Create Dask DataFrames

From CSV files

dask.dataframe.read_csv uses pandas.read_csv and so inherits all of that functions options. Additionally it gains two new functionalities

  1. You can provide a globstring
>>> df = dd.read_csv('data.*.csv.gz', compression='gzip')
  1. You can specify the size of each block of data in bytes of uncompressed data. Note that, especially for text data the size on disk may be much less than the number of bytes in memory.
>>> df = dd.read_csv('data.csv', chunkbytes=10000000)  # 1MB chunks
  1. You can ask to categorize your result. This is slightly faster at read_csv time because we can selectively read the object dtype columns first. This requires a full read of the dataset and may take some time
>>> df = dd.read_csv('data.csv', categorize=True)

so needs a docstring. Maybe we should have iris.csv somewhere in the project.

From an Array

You can create a DataFrame from any sliceable array like object including both NumPy arrays and HDF5 datasets.

>>> dd.from_array(x, chunksize=1000000)

From BColz

BColz is an on-disk, chunked, compressed, column-store. These attributes make it very attractive for dask.dataframe which can operate particularly well on it. There is a special from_bcolz function.

>>> df = dd.from_bcolz('myfile.bcolz', chunksize=1000000)
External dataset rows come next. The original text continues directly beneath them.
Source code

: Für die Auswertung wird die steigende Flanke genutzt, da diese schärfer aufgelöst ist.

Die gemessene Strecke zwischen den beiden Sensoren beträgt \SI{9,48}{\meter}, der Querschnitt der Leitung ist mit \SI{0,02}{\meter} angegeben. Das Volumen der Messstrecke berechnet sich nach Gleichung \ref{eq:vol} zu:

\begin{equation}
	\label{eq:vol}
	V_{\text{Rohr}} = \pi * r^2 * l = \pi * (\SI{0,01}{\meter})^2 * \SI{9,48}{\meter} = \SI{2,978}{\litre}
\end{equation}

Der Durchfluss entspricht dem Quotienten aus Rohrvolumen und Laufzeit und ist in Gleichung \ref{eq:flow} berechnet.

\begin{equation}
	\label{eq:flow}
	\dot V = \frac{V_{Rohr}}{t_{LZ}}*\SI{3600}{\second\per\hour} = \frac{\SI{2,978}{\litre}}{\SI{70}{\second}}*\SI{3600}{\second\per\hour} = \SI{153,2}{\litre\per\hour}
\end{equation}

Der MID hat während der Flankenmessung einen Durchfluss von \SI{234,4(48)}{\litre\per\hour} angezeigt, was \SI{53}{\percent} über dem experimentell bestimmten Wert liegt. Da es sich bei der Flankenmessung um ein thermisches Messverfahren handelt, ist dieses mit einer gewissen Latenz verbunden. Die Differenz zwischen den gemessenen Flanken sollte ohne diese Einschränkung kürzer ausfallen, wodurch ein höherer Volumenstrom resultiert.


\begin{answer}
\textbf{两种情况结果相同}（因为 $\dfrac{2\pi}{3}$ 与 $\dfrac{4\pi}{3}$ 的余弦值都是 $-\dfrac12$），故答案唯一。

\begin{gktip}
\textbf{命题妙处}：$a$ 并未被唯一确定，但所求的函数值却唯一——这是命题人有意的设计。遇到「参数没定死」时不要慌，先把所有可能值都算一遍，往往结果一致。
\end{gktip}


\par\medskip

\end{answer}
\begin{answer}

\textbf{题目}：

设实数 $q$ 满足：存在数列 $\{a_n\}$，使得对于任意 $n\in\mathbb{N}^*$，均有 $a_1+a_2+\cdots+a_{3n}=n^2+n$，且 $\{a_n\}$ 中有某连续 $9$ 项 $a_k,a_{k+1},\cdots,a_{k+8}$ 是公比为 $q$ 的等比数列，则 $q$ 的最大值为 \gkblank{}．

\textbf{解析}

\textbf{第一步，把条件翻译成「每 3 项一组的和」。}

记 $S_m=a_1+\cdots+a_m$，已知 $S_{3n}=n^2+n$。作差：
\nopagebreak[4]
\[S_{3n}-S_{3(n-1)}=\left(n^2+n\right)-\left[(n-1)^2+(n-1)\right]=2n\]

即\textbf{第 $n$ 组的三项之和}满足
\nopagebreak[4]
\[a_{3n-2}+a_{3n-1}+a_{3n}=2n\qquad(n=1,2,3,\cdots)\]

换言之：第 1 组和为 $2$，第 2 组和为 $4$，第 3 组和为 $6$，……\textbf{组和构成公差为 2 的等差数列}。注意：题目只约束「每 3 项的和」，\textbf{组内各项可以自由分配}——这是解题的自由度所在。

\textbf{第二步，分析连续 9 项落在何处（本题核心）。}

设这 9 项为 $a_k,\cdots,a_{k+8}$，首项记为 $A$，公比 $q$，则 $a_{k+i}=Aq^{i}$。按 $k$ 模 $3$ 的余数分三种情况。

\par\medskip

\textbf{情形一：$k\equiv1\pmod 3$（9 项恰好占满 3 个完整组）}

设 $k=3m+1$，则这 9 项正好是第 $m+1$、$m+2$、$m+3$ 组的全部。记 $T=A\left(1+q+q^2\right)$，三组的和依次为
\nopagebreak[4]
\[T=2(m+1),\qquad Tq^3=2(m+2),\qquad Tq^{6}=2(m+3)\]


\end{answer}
In particular column access on a dask.dataframe backed by a bcolz.ctable will only read the necessary columns from disk. This can provide dramatic performance improvements.

Castra

Castra is a tiny, experimental partitioned on-disk data structure designed to fit the dask.dataframe model. It provides columnstore access and range queries along the index. It is also a very small project (roughly 400 lines).

>>> from castra import Castra
>>> c = Castra(path='/my/castra/file')
>>> df = c.to_dask()